The strike has been “hugely disruptive both to patients and the impact on waiting lists and we have said we are committed to finding a solution and resolving this dispute,” they added.

The BMA has been around for a long time She said her demands are for a “pay restoration” given that previous NHS pay rises for doctors have not kept pace with inflation since 2008.

However, there is no guarantee that members will accept the new offer, as the union had pushed for a 35 percent increase.

MailOnline has contacted the BMA for comment.

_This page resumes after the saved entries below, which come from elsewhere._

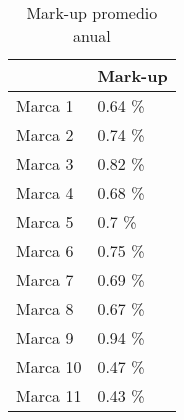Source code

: \begin{table}
\centering
\caption{Mark-up promedio anual}
\begin{tabular}{ll}
\toprule
{} & Mark-up \\
\midrule
Marca 1  &  0.64 \% \\
Marca 2  &  0.74 \% \\
Marca 3  &  0.82 \% \\
Marca 4  &  0.68 \% \\
Marca 5  &   0.7 \% \\
Marca 6  &  0.75 \% \\
Marca 7  &  0.69 \% \\
Marca 8  &  0.67 \% \\
Marca 9  &  0.94 \% \\
Marca 10 &  0.47 \% \\
Marca 11 &  0.43 \% \\
\bottomrule
\end{tabular}
\end{table}
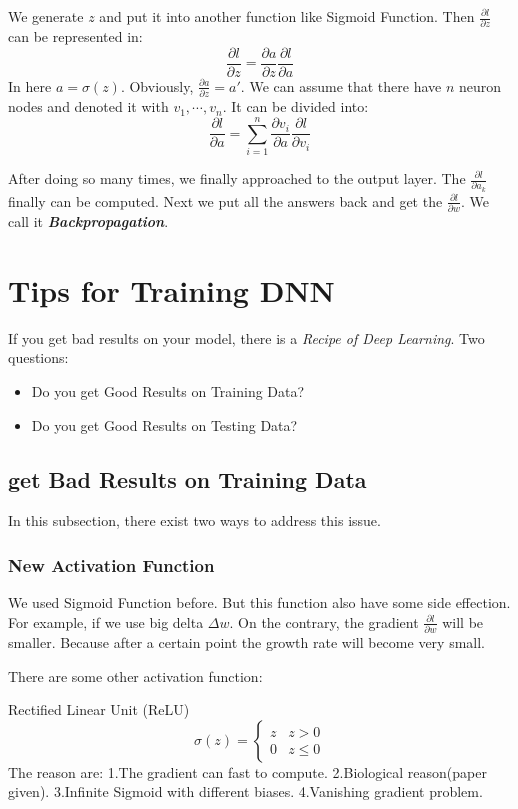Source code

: \documentclass{article}
\begin{document}
We generate $z$ and put it into another function like Sigmoid Function. Then $\frac{\partial l}{\partial z}$ can be represented in:
$$
\frac{\partial l}{\partial z} = \frac{\partial a}{\partial z}\frac{\partial l}{\partial a}
$$
In here $a = \sigma(z)$. Obviously, $\frac{\partial a}{\partial z} = a'$. We can assume that there have $n$ neuron nodes and denoted it with $v_1,\cdots,v_n$. It can be divided into:
$$
\frac{\partial l}{\partial a} = \sum_{i=1}^n\frac{\partial v_i}{\partial a}\frac{\partial l}{\partial v_i}
$$

After doing so many times, we finally approached to the output layer. The $\frac{\partial l}{\partial a_k}$ finally can be computed. Next we put all the answers back and get the $\frac{\partial l}{\partial w}$. We call it \textit{\textbf{Backpropagation}}.

\section{Tips for Training DNN}

If you get bad results on your model, there is a \textit{Recipe of Deep Learning}. Two questions:
\begin{itemize}
    \item Do you get Good Results on Training Data?
    \item Do you get Good Results on Testing Data?
\end{itemize}

\subsection{get Bad Results on Training Data}

In this subsection, there exist two ways to address this issue.

\subsubsection{New Activation Function}

We used Sigmoid Function before. But this function also have some side effection. For example, if we use big delta $\Delta w$. On the contrary, the gradient $\frac{\partial l}{\partial w}$ will be smaller. Because after a certain point the growth rate will become very small.

There are some other activation function:

\begin{tipsblock}{Rectified Linear Unit (ReLU)}
        $$
        \sigma(z) = \left\{\begin{matrix}z  & z>0\\0  & z\le 0\end{matrix}\right.
        $$
        The reason are: 1.The gradient can fast to compute. 2.Biological reason(paper given). 3.Infinite Sigmoid with different biases. 4.Vanishing gradient problem.
\end{tipsblock}
\end{document}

This comes after the strike launched by the group of doctors earlier this month led to the postponement of 61,989 appointments, procedures and operations, with 23,001 staff absent from work at the peak of the five-day action.

He This means that 1,486,258 appointments have been postponed since the NHS strike (affecting staff such as doctors, nurses, physiotherapists and paramedics) began in late 2022.

But not all NHS trusts have provided figures on cancelled appointments, meaning the true scale of disruption is expected to be higher.

Junior doctors in their first year of training currently earn a basic salary of £32,300, while those with three years’ experience earn £43,900 and senior doctors £63,100.

Conservative ministers previously offered junior doctors a pay rise of 8.8 per cent, on average, for the 2023/24 financial year.

However, the increase was larger for first-year physicians, who were given a 10.3 percent raise.

Ministers insisted this was the final offer, but former Health Secretary Victoria Atkins offered doctors an additional three per cent on top of this increase.

The union then claimed that this increased sum remained “completely insufficient”.

This comes as the government is also expected to confirm a 5.5 per cent pay rise for other NHS workers, including nurses, today after accepting recommendations from the independent pay review body.

This wage increase affects around 1.3 million employees.

Doctors and dentists are expected to receive a six per cent pay rise, with senior NHS managers getting a five per cent increase.

However, GPs have threatened to paralyse the NHS after putting family doctors to a vote on strike action.

Voting, which closed at noon today, could begin as early as Thursday.

It is feared that up to three million GP consultations a month could disappear if all GPs were to comply with BMA demands to reduce numbers to just 25 a day.